Unlike N.N., most of us do not struggle to think about the future because mental simulations of the future arrive in our consciousness regularly and unbidden, occupying every corner of our mental lives. When people are asked to report how much they think about the past, present, and future, they claim to think about the future the most. When researchers actually count the items that float along in the average person’s stream of consciousness, they find that about 12 percent of our daily thoughts are about the future. In other words, every eight hours of thinking includes an hour of thinking about things that have yet to happen. If you spent one out of every eight hours living in my state you would be required to pay taxes, which is to say that in some very real sense, each of us is a part-time resident of tomorrow.

Studies confirm what you probably suspect: When people daydream about the future, they tend to imagine themselves achieving and succeeding rather than fumbling or failing. Indeed, thinking about the future can be so pleasurable that sometimes we’d rather think about it than get there.
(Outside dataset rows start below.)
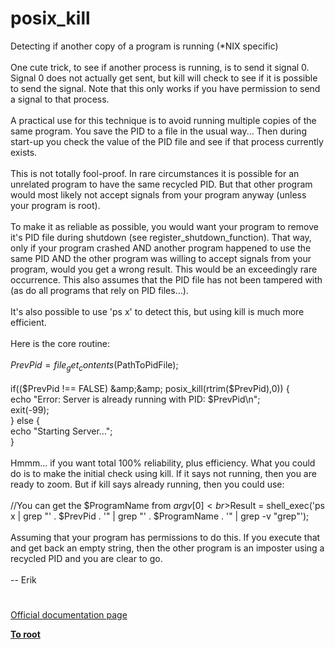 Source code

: # posix_kill



Detecting if another copy of a program is running (*NIX specific)<br><br>One cute trick, to see if another process is running, is to send it signal 0.  Signal 0 does not actually get sent, but kill will check to see if it is possible to send the signal.  Note that this only works if you have permission to send a signal to that process.<br><br>A practical use for this technique is to avoid running multiple copies of the same program.  You save the PID to a file in the usual way...   Then during start-up you check the value of the PID file and see if that process currently exists.<br><br>This is not totally fool-proof.  In rare circumstances it is possible for an unrelated program to have the same recycled PID.  But that other program would most likely not accept signals from your program anyway (unless your program is root).  <br><br>To make it as reliable as possible, you would want your program to remove it&apos;s PID file during shutdown (see register_shutdown_function).  That way, only if your program crashed AND another program happened to use the same PID AND the other program was willing to accept signals from your program, would you get a wrong result.  This would be an exceedingly rare occurrence.  This also assumes that the PID file has not been tampered with (as do all programs that rely on PID files...).  <br><br>It&apos;s also possible to use &apos;ps x&apos; to detect this, but using kill is much more efficient.<br><br>Here is the core routine:<br><br>    $PrevPid = file_get_contents($PathToPidFile);<br><br>    if(($PrevPid !== FALSE) &amp;&amp; posix_kill(rtrim($PrevPid),0)) {<br>        echo "Error: Server is already running with PID: $PrevPid\n";<br>        exit(-99);<br>    } else {<br>        echo "Starting Server...";<br>    }<br><br>Hmmm...  if you want total 100% reliability, plus efficiency.  What you could do is to make the initial check using kill.  If it says not running, then you are ready to zoom.  But if kill says already running, then you could use: <br><br>//You can get the $ProgramName from $argv[0]<br>$Result = shell_exec(&apos;ps x | grep "&apos; . $PrevPid . &apos;" | grep "&apos; . $ProgramName . &apos;" | grep -v "grep"&apos;);<br><br>Assuming that your program has permissions to do this.  If you execute that and get back an empty string, then the other program is an imposter using a recycled PID and you are clear to go.  <br><br>-- Erik  

#

[Official documentation page](https://www.php.net/manual/en/function.posix-kill.php)

**[To root](/README.md)**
Researchers have discovered that when people find it easy to imagine an event, they overestimate the likelihood that it will actually occur. Because most of us get so much more practice imagining good than bad events, we tend to overestimate the likelihood that good events will actually happen to us, which leads us to be unrealistically optimistic about our futures.
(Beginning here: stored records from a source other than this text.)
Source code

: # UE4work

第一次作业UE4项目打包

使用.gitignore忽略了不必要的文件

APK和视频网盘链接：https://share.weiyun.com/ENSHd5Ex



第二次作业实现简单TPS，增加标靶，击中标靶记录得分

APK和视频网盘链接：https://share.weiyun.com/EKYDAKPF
Apparently, three big jolts that one cannot foresee are more painful than twenty big jolts that one can.

About controlling things

The fact is that human beings come into the world with a passion for control, they go out of the world the same way, and research suggests that if they lose their ability to control things at any point between their entrance and their exit, they become unhappy, helpless, hopeless, and depressed.

And occasionally dead. In one study, researchers gave elderly residents of a local nursing home a houseplant. They told half the residents that they were in control of the plant’s care and feeding (high-control group), and they told the remaining residents that a staff person would take responsibility for the plant’s well-being (low-control group). Six months later, 30 percent of the residents in the low-control group had died, compared with only 15 percent of the residents in the high-control group. A follow-up study confirmed the importance of perceived control for the welfare of nursing-home residents but had an unexpected and unfortunate end.
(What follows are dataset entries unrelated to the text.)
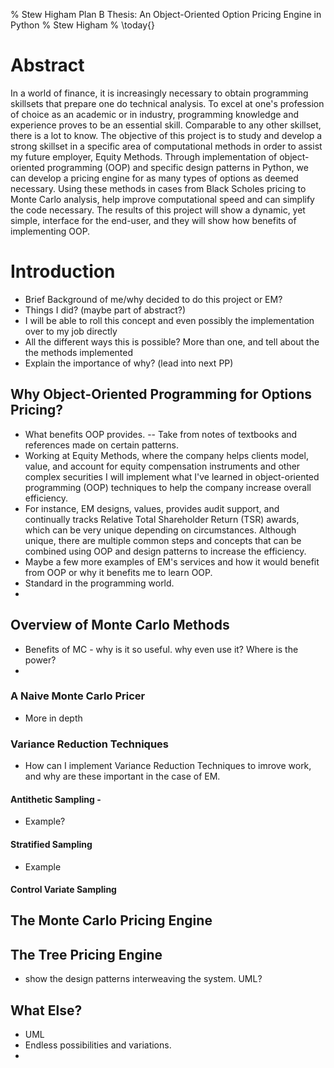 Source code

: % Stew Higham Plan B Thesis: An Object-Oriented Option Pricing Engine in Python
% Stew Higham
% \today{}

# Abstract

In a world of finance, it is increasingly necessary to obtain programming skillsets that prepare one do technical analysis.  To excel at one's profession of choice as an academic or in industry, programming knowledge and experience proves to be an essential skill.  Comparable to any other skillset, there is a lot to know.  The objective of this project is to study and develop a strong skillset in a specific area of computational methods in order to assist my future employer, Equity Methods.  Through implementation of object-oriented programming (OOP) and specific design patterns in Python, we can develop a pricing engine for as many types of options as deemed necessary.  Using these methods in cases from Black Scholes pricing to Monte Carlo analysis, help improve computational speed and can simplify the code necessary.  The results of this project will show a dynamic, yet simple, interface for the end-user, and they will show how benefits of implementing OOP.

# Introduction

- Brief Background of me/why decided to do this project or EM?
- Things I did?  (maybe part of abstract?)
- I will be able to roll this concept and even possibly the implementation over to my job directly
- All the different ways this is possible?  More than one, and tell about the the methods implemented
- Explain the importance of why? (lead into next PP)

## Why Object-Oriented Programming for Options Pricing?

- What benefits OOP provides. -- Take from notes of textbooks and references made on certain patterns.
- Working at Equity Methods, where the company helps clients model, value, and account for equity compensation instruments and other complex securities I will implement what I've learned in object-oriented programming (OOP) techniques to help the company increase overall efficiency.
- For instance, EM designs, values, provides audit support, and continually tracks Relative Total Shareholder Return (TSR) awards, which can be very unique depending on circumstances.  Although unique, there are multiple common steps and concepts that can be combined using OOP and design patterns to increase the efficiency.
- Maybe a few more examples of EM's services and how it would benefit from OOP or why it benefits me to learn OOP.
- Standard in the programming world.  
- 



## Overview of Monte Carlo Methods

- Benefits of MC - why is it so useful.  why even use it?  Where is the power?
- 

### A Naive Monte Carlo Pricer
- More in depth


### Variance Reduction Techniques

- How can I implement Variance Reduction Techniques to imrove work, and why are these important in the case of EM.

#### Antithetic Sampling - 
- Example?

#### Stratified Sampling
- Example

#### Control Variate Sampling


## The Monte Carlo Pricing Engine


## The Tree Pricing Engine
- show the design patterns interweaving the system.  UML?


## What Else?
- UML 
- Endless possibilities and variations.
-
Apparently, gaining control can have a positive impact on one’s health and well-being, but losing control can be worse than never having had any at all.

Our desire to control is so powerful, and the feeling of being in control so rewarding, that people often act as though they can control the uncontrollable. For instance, people bet more money on games of chance when their opponents seem incompetent than competent—as though they believed they could control the random drawing of cards from a deck and thus take advantage of a weak opponent. People feel more certain that they will win a lottery if they can control the number on their ticket, and they feel more confident that they will win a dice toss if they can throw the dice themselves. People will wager more money on dice that have not yet been tossed than on dice that have already been tossed but whose outcome is not yet known,46 and they will bet more if they, rather than someone else, are allowed to decide which number will count as a win.

In each of these instances, people behave in a way that would be utterly absurd if they believed that they had no control over an uncontrollable event. But if somewhere deep down inside they believed that they could exert control—even one smidgen of an iota of control—then their behavior would be perfectly reasonable. And deep down inside, that’s precisely what most of us seem to believe.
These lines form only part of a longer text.